Melvin returned to the high school level for the 2017 season as an assistant coach for Clearwater High School.

===College===
In 1988, Melvin entered the college coaching ranks at his alma mater Eastern Illinois University as their defensive line coach. After seven seasons with Eastern Illinois, he left for the University of Wyoming to be their defensive tackles coach for the 1995 and 1996 seasons. From 1997 through 1999, Melvin served as Purdue University's defensive ends coach. He returned to college coaching in 2002 as the defensive line coach at Rutgers University. After three seasons with the team, he returned to the professional ranks.

===New England Patriots===
For their 1995 training camp, Melvin worked with the Denver Broncos as part of the NFL's minority coaching fellowship program.
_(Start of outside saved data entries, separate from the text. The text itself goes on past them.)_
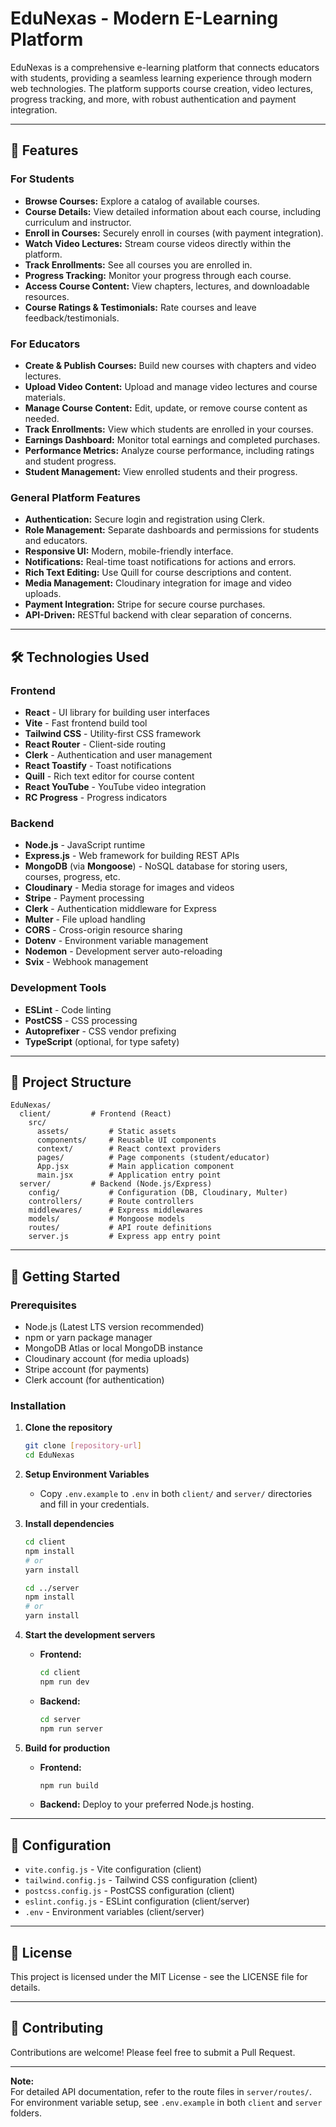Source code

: # EduNexas - Modern E-Learning Platform

EduNexas is a comprehensive e-learning platform that connects educators with students, providing a seamless learning experience through modern web technologies. The platform supports course creation, video lectures, progress tracking, and more, with robust authentication and payment integration.

---

## 🌟 Features

### For Students
- **Browse Courses:** Explore a catalog of available courses.
- **Course Details:** View detailed information about each course, including curriculum and instructor.
- **Enroll in Courses:** Securely enroll in courses (with payment integration).
- **Watch Video Lectures:** Stream course videos directly within the platform.
- **Track Enrollments:** See all courses you are enrolled in.
- **Progress Tracking:** Monitor your progress through each course.
- **Access Course Content:** View chapters, lectures, and downloadable resources.
- **Course Ratings & Testimonials:** Rate courses and leave feedback/testimonials.

### For Educators
- **Create & Publish Courses:** Build new courses with chapters and video lectures.
- **Upload Video Content:** Upload and manage video lectures and course materials.
- **Manage Course Content:** Edit, update, or remove course content as needed.
- **Track Enrollments:** View which students are enrolled in your courses.
- **Earnings Dashboard:** Monitor total earnings and completed purchases.
- **Performance Metrics:** Analyze course performance, including ratings and student progress.
- **Student Management:** View enrolled students and their progress.

### General Platform Features
- **Authentication:** Secure login and registration using Clerk.
- **Role Management:** Separate dashboards and permissions for students and educators.
- **Responsive UI:** Modern, mobile-friendly interface.
- **Notifications:** Real-time toast notifications for actions and errors.
- **Rich Text Editing:** Use Quill for course descriptions and content.
- **Media Management:** Cloudinary integration for image and video uploads.
- **Payment Integration:** Stripe for secure course purchases.
- **API-Driven:** RESTful backend with clear separation of concerns.

---

## 🛠️ Technologies Used

### Frontend
- **React** - UI library for building user interfaces
- **Vite** - Fast frontend build tool
- **Tailwind CSS** - Utility-first CSS framework
- **React Router** - Client-side routing
- **Clerk** - Authentication and user management
- **React Toastify** - Toast notifications
- **Quill** - Rich text editor for course content
- **React YouTube** - YouTube video integration
- **RC Progress** - Progress indicators

### Backend
- **Node.js** - JavaScript runtime
- **Express.js** - Web framework for building REST APIs
- **MongoDB** (via **Mongoose**) - NoSQL database for storing users, courses, progress, etc.
- **Cloudinary** - Media storage for images and videos
- **Stripe** - Payment processing
- **Clerk** - Authentication middleware for Express
- **Multer** - File upload handling
- **CORS** - Cross-origin resource sharing
- **Dotenv** - Environment variable management
- **Nodemon** - Development server auto-reloading
- **Svix** - Webhook management

### Development Tools
- **ESLint** - Code linting
- **PostCSS** - CSS processing
- **Autoprefixer** - CSS vendor prefixing
- **TypeScript** (optional, for type safety)

---

## 📁 Project Structure

```
EduNexas/
  client/         # Frontend (React)
    src/
      assets/         # Static assets
      components/     # Reusable UI components
      context/        # React context providers
      pages/          # Page components (student/educator)
      App.jsx         # Main application component
      main.jsx        # Application entry point
  server/         # Backend (Node.js/Express)
    config/           # Configuration (DB, Cloudinary, Multer)
    controllers/      # Route controllers
    middlewares/      # Express middlewares
    models/           # Mongoose models
    routes/           # API route definitions
    server.js         # Express app entry point
```

---

## 🚀 Getting Started

### Prerequisites
- Node.js (Latest LTS version recommended)
- npm or yarn package manager
- MongoDB Atlas or local MongoDB instance
- Cloudinary account (for media uploads)
- Stripe account (for payments)
- Clerk account (for authentication)

### Installation

1. **Clone the repository**
   ```bash
   git clone [repository-url]
   cd EduNexas
   ```

2. **Setup Environment Variables**
   - Copy `.env.example` to `.env` in both `client/` and `server/` directories and fill in your credentials.

3. **Install dependencies**
   ```bash
   cd client
   npm install
   # or
   yarn install

   cd ../server
   npm install
   # or
   yarn install
   ```

4. **Start the development servers**
   - **Frontend:**
     ```bash
     cd client
     npm run dev
     ```
   - **Backend:**
     ```bash
     cd server
     npm run server
     ```

5. **Build for production**
   - **Frontend:**
     ```bash
     npm run build
     ```
   - **Backend:** Deploy to your preferred Node.js hosting.

---

## 🔧 Configuration

- `vite.config.js` - Vite configuration (client)
- `tailwind.config.js` - Tailwind CSS configuration (client)
- `postcss.config.js` - PostCSS configuration (client)
- `eslint.config.js` - ESLint configuration (client/server)
- `.env` - Environment variables (client/server)

---

## 📝 License

This project is licensed under the MIT License - see the LICENSE file for details.

---

## 👥 Contributing

Contributions are welcome! Please feel free to submit a Pull Request.

---

**Note:**  
For detailed API documentation, refer to the route files in `server/routes/`.  
For environment variable setup, see `.env.example` in both `client` and `server` folders. 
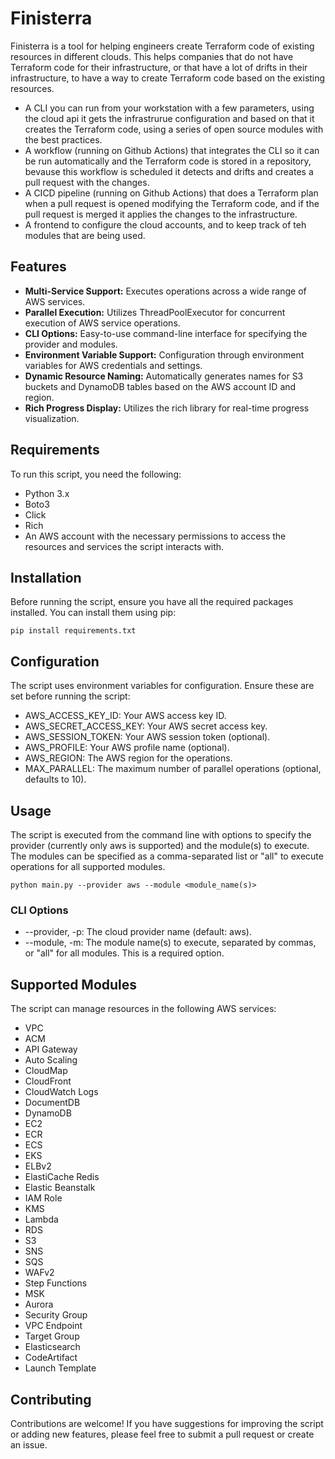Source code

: # Finisterra

Finisterra is a tool for helping engineers create Terraform code of existing resources in different clouds. This helps companies that do not have Terraform code for their infrastructure, or that have a lot of drifts in their infrastructure, to have a way to create Terraform code based on the existing resources.

- A CLI you can run from your workstation with a few parameters, using the cloud api it gets the infrastrurue configuration and based on that it creates the Terraform code, using a series of open source modules with the best practices.
- A workflow (running on Github Actions) that integrates the CLI so it can be run automatically and the Terraform code is stored in a repository, bevause this workflow is scheduled it detects and drifts and creates a pull request with the changes.
- A CICD pipeline (running on Github Actions) that does a Terraform plan when a pull request is opened modifying the Terraform code, and if the pull request is merged it applies the changes to the infrastructure.
- A frontend to configure the cloud accounts, and to keep track of teh modules that are being used.

## Features

- **Multi-Service Support:** Executes operations across a wide range of AWS services.
- **Parallel Execution:** Utilizes ThreadPoolExecutor for concurrent execution of AWS service operations.
- **CLI Options:** Easy-to-use command-line interface for specifying the provider and modules.
- **Environment Variable Support:** Configuration through environment variables for AWS credentials and settings.
- **Dynamic Resource Naming:** Automatically generates names for S3 buckets and DynamoDB tables based on the AWS account ID and region.
- **Rich Progress Display:** Utilizes the rich library for real-time progress visualization.

## Requirements

To run this script, you need the following:

- Python 3.x
- Boto3
- Click
- Rich
- An AWS account with the necessary permissions to access the resources and services the script interacts with.

## Installation

Before running the script, ensure you have all the required packages installed. You can install them using pip:

```
pip install requirements.txt
```

## Configuration

The script uses environment variables for configuration. Ensure these are set before running the script:

- AWS_ACCESS_KEY_ID: Your AWS access key ID.
- AWS_SECRET_ACCESS_KEY: Your AWS secret access key.
- AWS_SESSION_TOKEN: Your AWS session token (optional).
- AWS_PROFILE: Your AWS profile name (optional).
- AWS_REGION: The AWS region for the operations.
- MAX_PARALLEL: The maximum number of parallel operations (optional, defaults to 10).

## Usage

The script is executed from the command line with options to specify the provider (currently only aws is supported) and the module(s) to execute. The modules can be specified as a comma-separated list or "all" to execute operations for all supported modules.

```
python main.py --provider aws --module <module_name(s)>
```

### CLI Options

- --provider, -p: The cloud provider name (default: aws).
- --module, -m: The module name(s) to execute, separated by commas, or "all" for all modules. This is a required option.

## Supported Modules

The script can manage resources in the following AWS services:

- VPC
- ACM
- API Gateway
- Auto Scaling
- CloudMap
- CloudFront
- CloudWatch Logs
- DocumentDB
- DynamoDB
- EC2
- ECR
- ECS
- EKS
- ELBv2
- ElastiCache Redis
- Elastic Beanstalk
- IAM Role
- KMS
- Lambda
- RDS
- S3
- SNS
- SQS
- WAFv2
- Step Functions
- MSK
- Aurora
- Security Group
- VPC Endpoint
- Target Group
- Elasticsearch
- CodeArtifact
- Launch Template

## Contributing

Contributions are welcome! If you have suggestions for improving the script or adding new features, please feel free to submit a pull request or create an issue.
He participated in this program for the next two years as well with the New York Jets, the second of which, 1997, was spent while Bill Belichick was the Jets' assistant head coach. When Belichick left the Jets in 2000 to serve as the New England Patriots' head coach, Melvin was hired as Belichick's defensive line coach. In his second and final season with the team in 2001, Melvin earned his first Super Bowl ring by winning Super Bowl XXXVI.

===Cleveland Browns===
After Melvin's former defensive coordinator with the Patriots Romeo Crennel was hired as the Browns' head coach in 2005, Melvin rejoined the NFL coaching ranks as the Browns' defensive line coach for 4 seasons.

===Return to college===
After the Browns' 4-12 2008 season both General Manager Phil Savage and head coach Romeo Crennel were fired. Melvin returned to the college ranks to coach the Temple Owls' defensive line for the 2009 season. After a successful season at Temple which saw the Owls reach a bowl for the first time since 1979, Melvin rejoined Greg Schiano at Rutgers University for the 2010 season as defensive line coach.

===Tampa Bay Buccaneers===
Melvin was the Tampa Bay Buccaneers defensive line coach from 2012 to 2013.

====BC Lions====
On June 1, 2011, it was announced that Melvin had accepted the position of defensive line coach with the BC Lions of the Canadian Football League. The BC Lions won the Grey Cup and Melvin earned another championship.

===Return to college===
Melvin was the defensive line coach at Florida International University for the 2014 season. He rejoined Al Golden as the defensive line coach at the University of Miami for the 2015 season. On December 31, 2015, Melvin returned to Purdue University as the defensive line coach for Darrell Hazell.

===BC Lions (II)===
Melvin returned to the BC Lions for the 2018 season as the defensive line coach where he coached for one season.

===Hamilton Tiger-Cats===
The Hamilton Tiger-Cats hired Melvin as the defensive line coach for the 2019 season. The team won the Eastern Division Final but lost in the 107th Grey Cup again the Winnipeg Blue Bombers. He coached with the Tiger-Cats for four seasons, but was not retained in 2024.

===BC Lions (III)===
On January 2, 2025, Melvin returned to the BC Lions as the defensive line coach.